Les archives constituent la mémoire vivante d’une société et jouent un rôle essentiel dans l’exercice de la citoyenneté. Leur accès, sous réserve des délais légaux de communicabilité, est d’ailleurs un droit essentiel. Il s’agit alors de connaître et de contrôler l’action des nouvelles administrations. Sources d’informations fiables, les archives permettent aux Aubagnais de comprendre les décisions publiques, d’en vérifier la légalité et d’en mesurer les effets. Consulter les délibérations d’un conseil municipal, les documents d’urbanisme ou les budgets publics, c’est exercer un droit fondamental : celui d’être informé. En effet, dans une démocratie, les archives sont d’abord un outil de gouvernance et de transparence.
Les archives sont également un instrument de protection des droits. Elles apportent des preuves : prouver une propriété, faire valoir une carrière, établir une filiation. Pour chaque individu, elles sécurisent le parcours de vie. À l’échelle collective, elles permettent aussi de reconnaître des injustices passées et de construire une mémoire partagée. En cela, elles participent à la justice et à la réparation.

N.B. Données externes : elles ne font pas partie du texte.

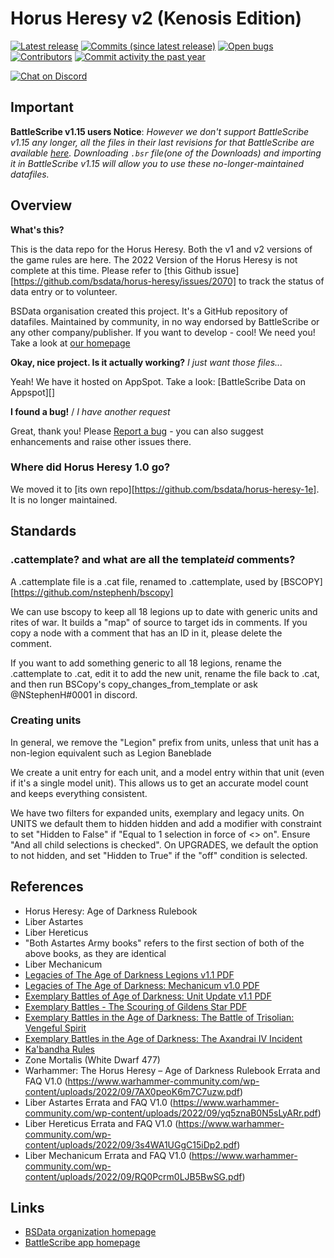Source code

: # Horus Heresy v2 (Kenosis Edition)

[![Latest release](https://img.shields.io/github/release/BSData/horus-heresy.svg?style=flat-square)](https://github.com/BSData/horus-heresy/releases/latest)
[![Commits (since latest release)](https://img.shields.io/github/commits-since/BSData/horus-heresy/latest.svg?style=flat-square)](https://github.com/BSData/horus-heresy/releases)
[![Open bugs](https://img.shields.io/github/issues/BSData/horus-heresy/bug.svg?style=flat-square&label=bugs)](https://github.com/BSData/horus-heresy/issues?q=is%3Aissue+is%3Aopen+label%3Abug)
[![Contributors](https://img.shields.io/github/contributors/BSData/horus-heresy.svg?style=flat-square)](https://github.com/BSData/horus-heresy/graphs/contributors)
[![Commit activity the past year](https://img.shields.io/github/commit-activity/y/BSData/horus-heresy.svg?style=flat-square)](https://github.com/BSData/horus-heresy/pulse/monthly)

[![Chat on Discord](https://img.shields.io/discord/558412685981777922.svg?logo=discord&style=popout-square)](https://www.bsdata.net/discord)

## Important

**BattleScribe v1.15 users Notice**: _However we don't support BattleScribe v1.15 any longer, all the files in their
last revisions for that BattleScribe are available [here](https://github.com/BSData/horus-heresy/releases/tag/6.9.3).
Downloading `.bsr` file(one of the Downloads) and importing it in BattleScribe v1.15 will allow you to use these
no-longer-maintained datafiles._

## Overview

**What's this?**

This is the data repo for the Horus Heresy. Both the v1 and v2 versions of the game rules are here.
The 2022 Version of the Horus Heresy is not complete at this time. Please refer to
[this Github issue][https://github.com/bsdata/horus-heresy/issues/2070] to track the status of data entry or to volunteer.

BSData organisation created this project. It's a GitHub repository of datafiles.
Maintained by community, in no way endorsed by BattleScribe or any other company/publisher. If you want
to develop - cool! We need you! Take a look at [our homepage][bsdata.net]

**Okay, nice project. Is it actually working?** _I just want those files..._

Yeah! We have it hosted on AppSpot. Take a look: [BattleScribe Data on Appspot][]

**I found a bug!** / _I have another request_

Great, thank you! Please [Report a bug][bug report] - you can also suggest enhancements and raise other issues there.

### Where did Horus Heresy 1.0 go?

We moved it to [its own repo][https://github.com/bsdata/horus-heresy-1e]. It is no longer maintained.

## Standards

### .cattemplate? and what are all the template*id* comments?

A .cattemplate file is a .cat file, renamed to .cattemplate, used by [BSCOPY][https://github.com/nstephenh/bscopy]

We can use bscopy to keep all 18 legions up to date with generic units and rites of war.
It builds a "map" of source to target ids in comments. If you copy a node with a comment that has an ID in it,
please delete the comment.

If you want to add something generic to all 18 legions, rename the .cattemplate to .cat, edit it to add the new unit,
rename the file back to .cat, and then run BSCopy's copy_changes_from_template or ask @NStephenH#0001 in discord.

### Creating units

In general, we remove the "Legion" prefix from units, unless that unit has a non-legion equivalent such as Legion Baneblade

We create a unit entry for each unit, and a model entry within that unit (even if it's a single model unit).
This allows us to get an accurate model count and keeps everything consistent.

We have two filters for expanded units, exemplary and legacy units.
On UNITS we default them to hidden hidden and add a modifier with constraint to set "Hidden to False" if "Equal to 1 selection in force of <> on". Ensure "And all child selections is checked".
On UPGRADES, we default the option to not hidden, and set "Hidden to True" if the "off" condition is selected.

## References

-   Horus Heresy: Age of Darkness Rulebook
-   Liber Astartes
-   Liber Hereticus
-   "Both Astartes Army books" refers to the first section of both of the above books, as they are identical
-   Liber Mechanicum
-   [Legacies of The Age of Darkness Legions v1.1 PDF](https://www.warhammer-community.com/wp-content/uploads/2022/09/RZRGS5ADYjwUb7Ry.pdf)
-   [Legacies of The Age of Darkness: Mechanicum v1.0 PDF](https://www.warhammer-community.com/wp-content/uploads/2022/09/WJKYil2FehoZxrD9.pdf)
-   [Exemplary Battles of Age of Darkness: Unit Update v1.1 PDF](https://www.warhammer-community.com/wp-content/uploads/2022/09/n10JM7pGRr4EyfIh.pdf)
-   [Exemplary Battles - The Scouring of Gildens Star PDF](https://www.warhammer-community.com/wp-content/uploads/2022/06/TLbrp4me5GEfL37Q.pdf)
-   [Exemplary Battles in the Age of Darkness: The Battle of Trisolian: Vengeful Spirit](https://www.warhammer-community.com/wp-content/uploads/2022/07/6i9CeSwKmbWmzac4.pdf])
-   [Exemplary Battles in the Age of Darkness: The Axandrai IV Incident](https://www.warhammer-community.com/wp-content/uploads/2022/09/3mVvZrTG9XOWeVxv.pdf)
-   [Ka'bandha Rules](https://www.warhammer-community.com/wp-content/uploads/2022/07/4uwEurgnIRQCzWHE.pdf)
-   Zone Mortalis (White Dwarf 477)
-   Warhammer: The Horus Heresy – Age of Darkness Rulebook Errata and FAQ V1.0 (https://www.warhammer-community.com/wp-content/uploads/2022/09/7AX0peoK6m7C7uzw.pdf)
-   Liber Astartes Errata and FAQ V1.0 (https://www.warhammer-community.com/wp-content/uploads/2022/09/yq5znaB0N5sLyARr.pdf)
-   Liber Hereticus Errata and FAQ V1.0 (https://www.warhammer-community.com/wp-content/uploads/2022/09/3s4WA1UGgC15iDp2.pdf)
-   Liber Mechanicum Errata and FAQ V1.0 (https://www.warhammer-community.com/wp-content/uploads/2022/09/RQ0Pcrm0LJB5BwSG.pdf)

## Links

-   [BSData organization homepage][bsdata.net]
-   [BattleScribe app homepage](https://www.battlescribe.net/)

[bsdata.net]: https://www.bsdata.net/
[bug report]: https://github.com/BSData/horus-heresy/issues/new/choose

Au-delà de leur dimension juridique, les archives nourrissent le sentiment d’appartenance. Vecteur de cohésion, elles relient les générations, éclairent les évolutions sociales et culturelles, et donnent du sens au présent. Les ateliers pédagogiques, les expositions et la mise en ligne des fonds favorisent l’appropriation de l’histoire d’Aubagne par tous les publics. Loin d’être réservées aux chercheurs, les archives sont un bien commun. Chacun peut d’ailleurs contribuer à la constitution de cette mémoire collective à l’image de la centaine de citoyens qui ont déjà partagé leurs documents familiaux.
À l’ère numérique, le rôle des archives demeure central mais la conservation des données électroniques, la lutte contre l’obsolescence technologique et l’ouverture des données publiques représentent de nouveaux défis.